§ Problem: Where a line of the records contains the word "https", show that line.

*** Opening of Source records ***

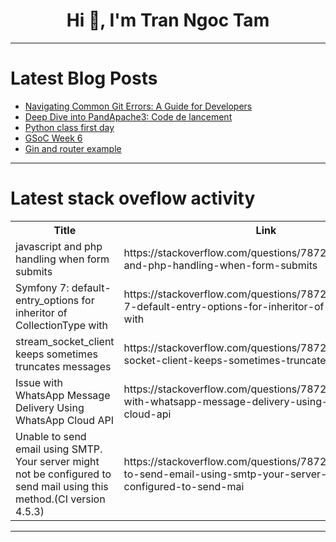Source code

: <h1 align="center">Hi 👋, I'm Tran Ngoc Tam</h1>

---

# Latest Blog Posts 
<!-- BLOG-POST-LIST:START -->
- [Navigating Common Git Errors: A Guide for Developers](https://dev.to/saint_vandora/navigating-common-git-errors-a-guide-for-developers-35bk)
- [Deep Dive into PandApache3: Code de lancement](https://dev.to/pykpyky/deep-dive-into-pandapache3-code-de-lancement-327n)
- [Python class first day](https://dev.to/mahesh_s_369d8f0b1ccd1b9e/python-class-first-day-4o9c)
- [GSoC Week 6](https://dev.to/chiemezuo/gsoc-week-6-389d)
- [Gin and router example](https://dev.to/hieunguyendev/gin-and-router-example-2939)
<!-- BLOG-POST-LIST:END -->

---

# Latest stack oveflow activity
<table>
  <tr><th>Title</th><th>Link</th></tr>
  <!-- STACKOVERFLOW:START --><tr><td>javascript and php handling when form submits</td><td>https://stackoverflow.com/questions/78722087/javascript-and-php-handling-when-form-submits</td></tr><tr><td>Symfony 7: default-entry_options for inheritor of CollectionType with</td><td>https://stackoverflow.com/questions/78722070/symfony-7-default-entry-options-for-inheritor-of-collectiontype-with</td></tr><tr><td>stream_socket_client keeps sometimes truncates messages</td><td>https://stackoverflow.com/questions/78721943/stream-socket-client-keeps-sometimes-truncates-messages</td></tr><tr><td>Issue with WhatsApp Message Delivery Using WhatsApp Cloud API</td><td>https://stackoverflow.com/questions/78721884/issue-with-whatsapp-message-delivery-using-whatsapp-cloud-api</td></tr><tr><td>Unable to send email using SMTP. Your server might not be configured to send mail using this method.&lpar;CI version 4.5.3&rpar;</td><td>https://stackoverflow.com/questions/78721806/unable-to-send-email-using-smtp-your-server-might-not-be-configured-to-send-mai</td></tr><!-- STACKOVERFLOW:END -->
</table>

---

*** Close of Source records ***

§ Answer for the task:
- [Navigating Common Git Errors: A Guide for Developers](https://dev.to/saint_vandora/navigating-common-git-errors-a-guide-for-developers-35bk)
- [Deep Dive into PandApache3: Code de lancement](https://dev.to/pykpyky/deep-dive-into-pandapache3-code-de-lancement-327n)
- [Python class first day](https://dev.to/mahesh_s_369d8f0b1ccd1b9e/python-class-first-day-4o9c)
- [GSoC Week 6](https://dev.to/chiemezuo/gsoc-week-6-389d)
- [Gin and router example](https://dev.to/hieunguyendev/gin-and-router-example-2939)
  <!-- STACKOVERFLOW:START --><tr><td>javascript and php handling when form submits</td><td>https://stackoverflow.com/questions/78722087/javascript-and-php-handling-when-form-submits</td></tr><tr><td>Symfony 7: default-entry_options for inheritor of CollectionType with</td><td>https://stackoverflow.com/questions/78722070/symfony-7-default-entry-options-for-inheritor-of-collectiontype-with</td></tr><tr><td>stream_socket_client keeps sometimes truncates messages</td><td>https://stackoverflow.com/questions/78721943/stream-socket-client-keeps-sometimes-truncates-messages</td></tr><tr><td>Issue with WhatsApp Message Delivery Using WhatsApp Cloud API</td><td>https://stackoverflow.com/questions/78721884/issue-with-whatsapp-message-delivery-using-whatsapp-cloud-api</td></tr><tr><td>Unable to send email using SMTP. Your server might not be configured to send mail using this method.&lpar;CI version 4.5.3&rpar;</td><td>https://stackoverflow.com/questions/78721806/unable-to-send-email-using-smtp-your-server-might-not-be-configured-to-send-mai</td></tr><!-- STACKOVERFLOW:END -->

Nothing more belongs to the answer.